2. Is it time to buy emerging market equities?
Other than commodities, EM equities have been one of the worst performing asset classes in 2015. The recent carnage has only added to their multi-year period of underperformance. As a result, EM stocks, as measured by the MSCI Emerging Markets Index, look fairly cheap on an absolute basis and very cheap relative to developed market equities, as measured by the MSCI World Index. With EM valuations at a significant discount and sentiment toward EM stocks extraordinarily negative, investors with a contrarian streak are wondering if it’s time to buy. My view: it depends. Selectivity in EMs is key. I like stocks in Asia (outside of China) as well as those in EM countries that have been embracing reforms, such as Mexico.
Market Realist – Some emerging markets look attractive, some don’t.
As mentioned in the previous part, the global equity rout created some pockets of value. The graph above compares the PE ratio (price-to-earnings ratio) of the MSCI Emerging Market Index (EEM) with that of the S&P 500 Index (IVV), along with their respective ten-year averages.
The former is trading at 11.8x earnings as of September 14, compared to its ten-year average of 13.4x earnings. Meanwhile, American stocks—which are trading at 17.3x—are still slightly expensive compared to their ten-year average of 16.5x earnings.

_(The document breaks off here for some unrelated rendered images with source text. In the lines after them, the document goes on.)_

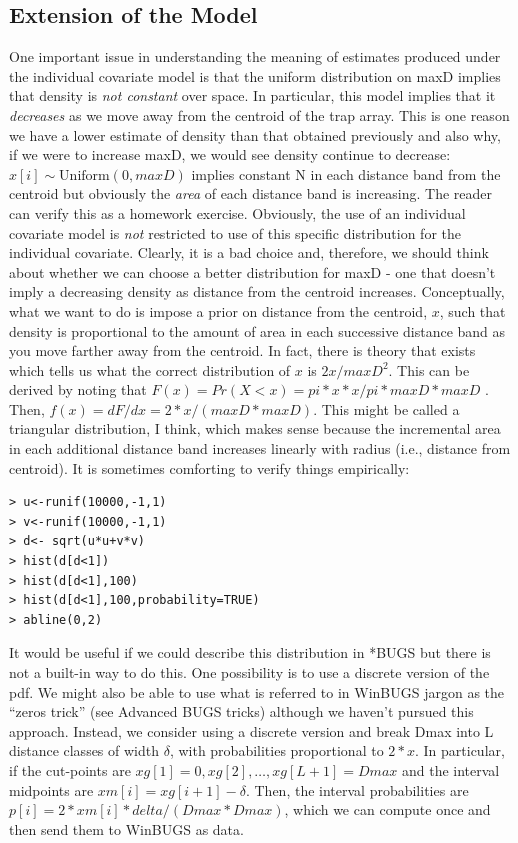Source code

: \subsection{Extension of the Model}
One important issue in understanding the meaning of estimates produced under the individual covariate model  is that the uniform distribution on maxD implies that density is {\it not constant} over space. In particular, this model implies that it {\it decreases} as we move away from the centroid of the trap array. This is one reason we have a lower estimate of density than that obtained previously and also why, if we were to increase maxD, we would see density continue to decrease: $x[i] \sim \mbox{Uniform}(0,maxD)$ implies constant N in each distance band from the centroid but obviously the {\it area} of each distance band is increasing.  The reader can verify this as a homework exercise.
Obviously, the use of an individual covariate model is {\it not} restricted to use of this specific distribution for the individual covariate. Clearly, it is a bad choice and, therefore,  we should think about whether we can choose a better distribution for maxD - one that doesn't imply a decreasing density as distance from the centroid increases.  Conceptually, what we want to do is impose a prior on distance from the centroid, $x$, such that density is proportional to the amount of area in each successive distance band as you move farther away from the centroid.  In fact, there is theory that exists which tells us what the correct distribution of $x$ is $2x/maxD^2$. This can be derived by noting that $F(x) = Pr(X<x) = pi*x*x/pi*maxD*maxD$ . Then, $f(x) = dF/dx = 2*x/(maxD*maxD)$.  This might be called a triangular distribution, I think, which makes sense because the incremental area in each additional distance band increases linearly with radius (i.e., distance from centroid). It is sometimes comforting to verify things empirically:
\begin{verbatim}
> u<-runif(10000,-1,1)
> v<-runif(10000,-1,1)
> d<- sqrt(u*u+v*v)
> hist(d[d<1])
> hist(d[d<1],100)
> hist(d[d<1],100,probability=TRUE)
> abline(0,2)
\end{verbatim}

It would be useful if we could describe this distribution in *BUGS but there is not a built-in way to do this.  One possibility is to use a discrete version of the pdf. We might also be able to use what is referred to in WinBUGS jargon as the ``zeros trick'' (see Advanced BUGS tricks) although we haven't pursued this approach. Instead, we consider using a discrete version and break Dmax into L distance classes of width $\delta$, with probabilities proportional to $2*x$. In particular, if the cut-points are $xg[1]=0,xg[2], \ldots, xg[L+1]=Dmax$ and the interval midpoints are $xm[i] = xg[i+1]-\delta$. Then, the interval probabilities are $p[i] = 2*xm[i]*delta/(Dmax*Dmax)$, which we can compute once and then send them to WinBUGS as data.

Commodity-importing economies, which are mainly emerging Asian economies, look relatively attractive. South Korea (EWY), for instance, is a beneficiary of lower commodity prices. Also, South Korea has a good current account situation, which would be handy if the Fed raises rates.
While India (EPI) is also a great beneficiary of lower commodity prices, difficulties in pushing key reforms is one of the main headwinds the economy faces. However, India’s long-term prospects look promising, given its young population and the demand-driven nature of the economy.